As cinema catches up with the Great Recession and serious filmmakers want to tell the stories of Americans who have long-suffered under crony capitalism, I'm curious to know what you all think are really good movies about the working class, that don't pander or engage in misery porn (Edit: that have been made in the last decade or so)?
Did anyone see Out of the Furnace this weekend? It's a film starring Christian Bale as a steelworker in Braddock, PA, whose brother (Casey Affleck) is a PTSD-wrecked Iraq vet. Woody Harrelson plays a backwoods, bare-knuckle brawl fight fixer. I won't give away much of the plot, except to say that nothing gets better for these people.
I wrote a story about it, interviewing the director Scott Cooper (he previously directed Crazy Heart), co-star Willem Dafoe, and the mayor of Braddock, John Fetterman, because they shot in that town.

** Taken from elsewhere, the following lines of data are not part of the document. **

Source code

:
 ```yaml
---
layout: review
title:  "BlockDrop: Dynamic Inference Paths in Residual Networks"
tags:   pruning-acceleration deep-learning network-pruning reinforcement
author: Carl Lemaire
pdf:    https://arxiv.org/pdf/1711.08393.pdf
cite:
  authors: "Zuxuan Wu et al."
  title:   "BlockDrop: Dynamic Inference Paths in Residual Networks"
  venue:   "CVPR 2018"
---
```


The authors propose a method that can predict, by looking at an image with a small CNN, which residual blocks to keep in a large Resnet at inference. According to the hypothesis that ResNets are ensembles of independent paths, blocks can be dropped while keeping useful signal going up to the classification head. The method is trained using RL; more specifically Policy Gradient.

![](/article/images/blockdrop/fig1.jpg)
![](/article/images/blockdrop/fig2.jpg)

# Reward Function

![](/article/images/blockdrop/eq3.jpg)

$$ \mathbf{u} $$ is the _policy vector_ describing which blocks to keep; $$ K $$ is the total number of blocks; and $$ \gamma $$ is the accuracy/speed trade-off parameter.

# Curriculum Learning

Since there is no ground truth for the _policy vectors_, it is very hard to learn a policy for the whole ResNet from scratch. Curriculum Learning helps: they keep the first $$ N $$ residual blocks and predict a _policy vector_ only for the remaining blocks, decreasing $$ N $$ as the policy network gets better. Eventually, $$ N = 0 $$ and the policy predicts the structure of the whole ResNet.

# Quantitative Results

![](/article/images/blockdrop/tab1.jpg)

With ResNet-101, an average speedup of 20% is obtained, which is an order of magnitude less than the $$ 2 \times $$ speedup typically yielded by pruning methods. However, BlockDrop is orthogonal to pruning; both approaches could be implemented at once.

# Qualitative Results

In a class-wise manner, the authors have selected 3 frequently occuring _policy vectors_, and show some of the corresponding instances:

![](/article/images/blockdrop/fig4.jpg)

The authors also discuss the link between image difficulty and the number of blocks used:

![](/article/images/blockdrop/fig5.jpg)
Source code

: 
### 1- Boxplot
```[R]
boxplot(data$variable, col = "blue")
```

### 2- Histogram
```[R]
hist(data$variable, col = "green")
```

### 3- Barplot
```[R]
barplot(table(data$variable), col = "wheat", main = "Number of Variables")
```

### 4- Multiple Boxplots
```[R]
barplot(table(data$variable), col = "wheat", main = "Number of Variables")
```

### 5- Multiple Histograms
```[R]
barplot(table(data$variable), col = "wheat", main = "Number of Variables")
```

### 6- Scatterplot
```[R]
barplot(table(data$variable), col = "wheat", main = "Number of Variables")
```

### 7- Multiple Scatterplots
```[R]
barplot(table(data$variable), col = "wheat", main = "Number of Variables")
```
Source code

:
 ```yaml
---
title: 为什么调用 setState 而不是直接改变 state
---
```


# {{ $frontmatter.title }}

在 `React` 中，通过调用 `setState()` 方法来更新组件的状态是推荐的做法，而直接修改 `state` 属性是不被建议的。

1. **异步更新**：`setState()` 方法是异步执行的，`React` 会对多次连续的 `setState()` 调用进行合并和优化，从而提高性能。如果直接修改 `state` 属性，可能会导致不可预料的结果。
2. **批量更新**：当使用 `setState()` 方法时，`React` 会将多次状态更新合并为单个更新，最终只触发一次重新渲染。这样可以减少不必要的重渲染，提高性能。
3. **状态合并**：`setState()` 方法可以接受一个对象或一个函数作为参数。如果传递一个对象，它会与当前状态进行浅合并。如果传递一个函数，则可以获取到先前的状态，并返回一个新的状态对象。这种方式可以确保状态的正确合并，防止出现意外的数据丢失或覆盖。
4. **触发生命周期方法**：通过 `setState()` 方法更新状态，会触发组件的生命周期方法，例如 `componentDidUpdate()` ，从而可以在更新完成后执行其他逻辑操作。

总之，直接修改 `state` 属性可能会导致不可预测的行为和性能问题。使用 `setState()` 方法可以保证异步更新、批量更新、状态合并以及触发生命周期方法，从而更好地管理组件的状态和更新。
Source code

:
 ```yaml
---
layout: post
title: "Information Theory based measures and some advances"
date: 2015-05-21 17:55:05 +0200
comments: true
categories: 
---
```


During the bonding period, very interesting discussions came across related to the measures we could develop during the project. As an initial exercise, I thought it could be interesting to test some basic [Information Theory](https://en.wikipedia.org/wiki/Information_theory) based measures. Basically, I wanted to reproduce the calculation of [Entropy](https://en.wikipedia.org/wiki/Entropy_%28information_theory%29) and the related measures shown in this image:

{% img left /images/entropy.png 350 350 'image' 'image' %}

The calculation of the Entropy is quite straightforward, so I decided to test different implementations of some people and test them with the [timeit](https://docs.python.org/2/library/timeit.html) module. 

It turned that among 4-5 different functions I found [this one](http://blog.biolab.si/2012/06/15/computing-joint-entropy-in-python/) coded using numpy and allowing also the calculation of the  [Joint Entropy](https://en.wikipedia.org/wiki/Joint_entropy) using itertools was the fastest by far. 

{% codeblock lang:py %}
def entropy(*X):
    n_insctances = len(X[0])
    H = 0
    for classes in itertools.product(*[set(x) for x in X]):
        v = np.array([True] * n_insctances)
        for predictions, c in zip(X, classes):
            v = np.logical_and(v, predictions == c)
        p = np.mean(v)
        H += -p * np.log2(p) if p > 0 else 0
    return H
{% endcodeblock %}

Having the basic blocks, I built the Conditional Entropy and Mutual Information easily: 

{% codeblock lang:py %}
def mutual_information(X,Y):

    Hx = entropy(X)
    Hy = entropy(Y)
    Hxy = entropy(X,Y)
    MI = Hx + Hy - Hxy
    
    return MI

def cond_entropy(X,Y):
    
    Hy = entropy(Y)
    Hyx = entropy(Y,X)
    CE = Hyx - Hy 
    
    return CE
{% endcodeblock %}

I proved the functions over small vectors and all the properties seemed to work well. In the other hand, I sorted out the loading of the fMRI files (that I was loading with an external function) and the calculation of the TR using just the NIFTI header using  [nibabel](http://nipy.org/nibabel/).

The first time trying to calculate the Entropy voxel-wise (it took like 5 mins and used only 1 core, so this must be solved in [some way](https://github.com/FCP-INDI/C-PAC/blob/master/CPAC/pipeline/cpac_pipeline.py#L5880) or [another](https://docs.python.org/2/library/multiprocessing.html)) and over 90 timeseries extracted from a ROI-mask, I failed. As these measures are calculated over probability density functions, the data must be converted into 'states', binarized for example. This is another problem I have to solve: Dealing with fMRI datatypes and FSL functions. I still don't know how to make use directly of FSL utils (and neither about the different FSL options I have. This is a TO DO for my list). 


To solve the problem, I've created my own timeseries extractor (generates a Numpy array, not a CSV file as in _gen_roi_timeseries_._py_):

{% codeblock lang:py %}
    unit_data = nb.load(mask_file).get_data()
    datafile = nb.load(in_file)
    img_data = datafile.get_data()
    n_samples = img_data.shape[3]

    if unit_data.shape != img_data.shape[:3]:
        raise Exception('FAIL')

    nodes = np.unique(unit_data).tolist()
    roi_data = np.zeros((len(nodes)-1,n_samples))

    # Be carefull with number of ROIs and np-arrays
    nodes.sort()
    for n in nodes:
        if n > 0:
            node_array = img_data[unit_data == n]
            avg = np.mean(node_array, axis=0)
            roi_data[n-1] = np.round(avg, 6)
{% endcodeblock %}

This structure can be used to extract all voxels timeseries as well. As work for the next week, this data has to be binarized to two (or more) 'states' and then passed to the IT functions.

Here's what Fetterman had to say (among other things):
"If someone’s coming to shoot a movie in Braddock, they’re not using it as a backdrop for Aspen, Colo. or the French Riviera. So [what’s seen on screen] is not a surprise, and the portrayal isn’t meant to be negative,” Fetterman said of his town’s participation. “I saw one review where they called it ‘misery porn’ or something like that, and that couldn’t be farther from the truth. There are places like this that exist in this country. There are men that worked in the mills their whole lives, generations caring for sick fathers. All that’s part of the fabric out here, so it’s not coming from a place of voyeurism or reveling in it; it’s just, like, This is a story that needs to be told."
Anyway, would love feedback on the story, and to know what other movies you think honestly tell the story of the working class (or at least exist in that world).